Plain-text document sources:
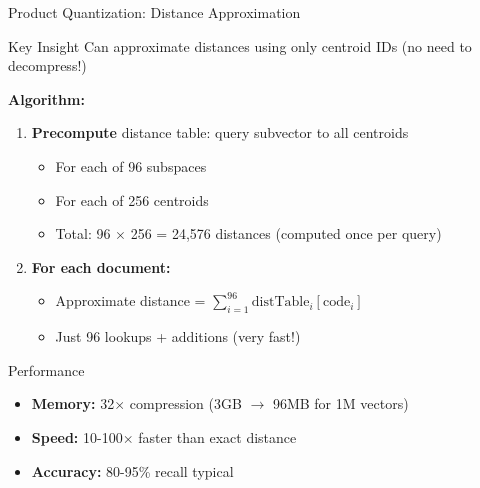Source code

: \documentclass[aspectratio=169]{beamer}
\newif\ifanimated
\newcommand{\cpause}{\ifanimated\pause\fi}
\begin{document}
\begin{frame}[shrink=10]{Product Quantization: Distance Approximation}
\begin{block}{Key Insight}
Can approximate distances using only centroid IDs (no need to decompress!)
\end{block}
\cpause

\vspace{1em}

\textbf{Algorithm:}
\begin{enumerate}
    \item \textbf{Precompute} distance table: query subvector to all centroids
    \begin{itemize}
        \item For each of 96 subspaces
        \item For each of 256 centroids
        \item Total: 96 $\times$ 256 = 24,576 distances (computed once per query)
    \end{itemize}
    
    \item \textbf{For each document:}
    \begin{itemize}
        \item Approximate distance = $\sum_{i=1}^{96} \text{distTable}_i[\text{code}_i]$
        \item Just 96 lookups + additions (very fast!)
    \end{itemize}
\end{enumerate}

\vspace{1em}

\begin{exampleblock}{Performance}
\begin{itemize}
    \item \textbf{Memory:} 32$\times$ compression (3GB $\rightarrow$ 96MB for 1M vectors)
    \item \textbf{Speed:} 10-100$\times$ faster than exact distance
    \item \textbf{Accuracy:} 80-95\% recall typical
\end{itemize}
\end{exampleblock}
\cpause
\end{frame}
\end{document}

...

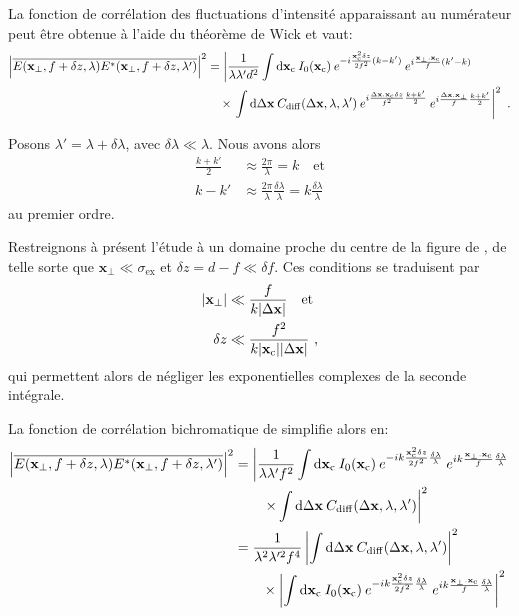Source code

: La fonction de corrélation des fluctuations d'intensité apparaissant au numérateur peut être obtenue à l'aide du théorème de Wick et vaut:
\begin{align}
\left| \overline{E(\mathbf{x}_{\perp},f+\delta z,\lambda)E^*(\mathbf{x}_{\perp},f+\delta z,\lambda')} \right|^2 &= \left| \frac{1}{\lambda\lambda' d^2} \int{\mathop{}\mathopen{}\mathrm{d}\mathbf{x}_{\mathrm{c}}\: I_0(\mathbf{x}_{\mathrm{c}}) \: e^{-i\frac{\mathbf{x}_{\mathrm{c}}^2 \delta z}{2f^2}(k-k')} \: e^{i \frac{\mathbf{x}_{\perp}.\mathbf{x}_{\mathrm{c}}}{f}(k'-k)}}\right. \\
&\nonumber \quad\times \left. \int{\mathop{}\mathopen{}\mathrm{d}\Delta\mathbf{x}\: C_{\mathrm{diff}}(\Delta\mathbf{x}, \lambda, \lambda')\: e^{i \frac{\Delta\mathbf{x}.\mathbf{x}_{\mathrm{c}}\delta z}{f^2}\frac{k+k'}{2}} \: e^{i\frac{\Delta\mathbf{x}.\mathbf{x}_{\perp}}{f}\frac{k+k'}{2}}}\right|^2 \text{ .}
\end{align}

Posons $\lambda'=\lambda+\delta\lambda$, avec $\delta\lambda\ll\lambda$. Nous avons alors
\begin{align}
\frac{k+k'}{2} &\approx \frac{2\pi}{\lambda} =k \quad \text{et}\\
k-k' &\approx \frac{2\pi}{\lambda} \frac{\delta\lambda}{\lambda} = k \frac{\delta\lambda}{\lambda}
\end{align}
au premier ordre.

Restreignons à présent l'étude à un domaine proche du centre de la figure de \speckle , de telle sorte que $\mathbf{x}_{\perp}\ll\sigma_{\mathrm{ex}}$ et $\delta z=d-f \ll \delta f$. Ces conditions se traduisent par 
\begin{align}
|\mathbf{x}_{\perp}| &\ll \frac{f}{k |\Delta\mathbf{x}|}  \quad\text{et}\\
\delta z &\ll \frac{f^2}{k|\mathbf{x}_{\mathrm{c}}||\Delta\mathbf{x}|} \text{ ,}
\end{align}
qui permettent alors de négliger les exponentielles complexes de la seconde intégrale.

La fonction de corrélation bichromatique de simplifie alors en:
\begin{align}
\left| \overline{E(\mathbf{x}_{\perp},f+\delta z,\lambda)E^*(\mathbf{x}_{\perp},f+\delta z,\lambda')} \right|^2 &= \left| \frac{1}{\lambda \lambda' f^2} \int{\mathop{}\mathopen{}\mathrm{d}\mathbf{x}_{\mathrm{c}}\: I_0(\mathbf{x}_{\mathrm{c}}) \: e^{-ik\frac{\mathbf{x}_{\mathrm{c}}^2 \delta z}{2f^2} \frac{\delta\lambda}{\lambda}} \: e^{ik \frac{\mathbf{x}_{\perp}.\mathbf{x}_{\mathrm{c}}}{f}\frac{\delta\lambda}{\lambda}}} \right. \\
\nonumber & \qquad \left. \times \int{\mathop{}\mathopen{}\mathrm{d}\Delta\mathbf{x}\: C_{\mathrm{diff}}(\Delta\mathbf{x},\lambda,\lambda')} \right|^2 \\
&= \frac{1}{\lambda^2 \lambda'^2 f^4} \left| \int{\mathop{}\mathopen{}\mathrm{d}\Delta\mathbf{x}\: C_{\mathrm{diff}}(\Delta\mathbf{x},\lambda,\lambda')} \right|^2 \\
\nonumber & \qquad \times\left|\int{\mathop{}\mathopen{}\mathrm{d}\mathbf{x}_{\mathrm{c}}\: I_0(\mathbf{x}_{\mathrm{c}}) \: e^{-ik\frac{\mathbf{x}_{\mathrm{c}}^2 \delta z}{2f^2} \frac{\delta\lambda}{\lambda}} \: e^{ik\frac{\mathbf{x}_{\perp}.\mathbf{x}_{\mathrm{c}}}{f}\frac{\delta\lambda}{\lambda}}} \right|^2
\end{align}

...

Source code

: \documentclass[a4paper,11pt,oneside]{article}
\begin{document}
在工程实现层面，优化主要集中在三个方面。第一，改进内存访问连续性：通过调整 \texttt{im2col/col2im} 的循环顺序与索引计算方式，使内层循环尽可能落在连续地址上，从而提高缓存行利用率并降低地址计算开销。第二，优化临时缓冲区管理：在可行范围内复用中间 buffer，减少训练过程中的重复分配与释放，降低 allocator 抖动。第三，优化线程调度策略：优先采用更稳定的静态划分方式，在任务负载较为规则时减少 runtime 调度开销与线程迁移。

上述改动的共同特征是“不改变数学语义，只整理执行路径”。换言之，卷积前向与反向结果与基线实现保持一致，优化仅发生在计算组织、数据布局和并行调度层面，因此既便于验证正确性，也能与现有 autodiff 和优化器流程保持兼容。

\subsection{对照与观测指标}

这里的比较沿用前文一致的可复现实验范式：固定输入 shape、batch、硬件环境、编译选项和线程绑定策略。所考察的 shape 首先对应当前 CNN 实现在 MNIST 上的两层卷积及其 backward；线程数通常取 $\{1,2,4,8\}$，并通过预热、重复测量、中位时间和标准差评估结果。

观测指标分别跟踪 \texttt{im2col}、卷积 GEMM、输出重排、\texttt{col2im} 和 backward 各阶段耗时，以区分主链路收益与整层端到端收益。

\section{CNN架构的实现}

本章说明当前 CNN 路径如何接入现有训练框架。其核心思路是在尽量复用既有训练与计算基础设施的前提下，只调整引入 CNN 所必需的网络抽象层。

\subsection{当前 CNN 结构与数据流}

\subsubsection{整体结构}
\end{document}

## WHAT YOU HAVE TO DO
Examine the entries and say how many of their lines hold the word "each". No other words should accompany the number.

## REPLY
3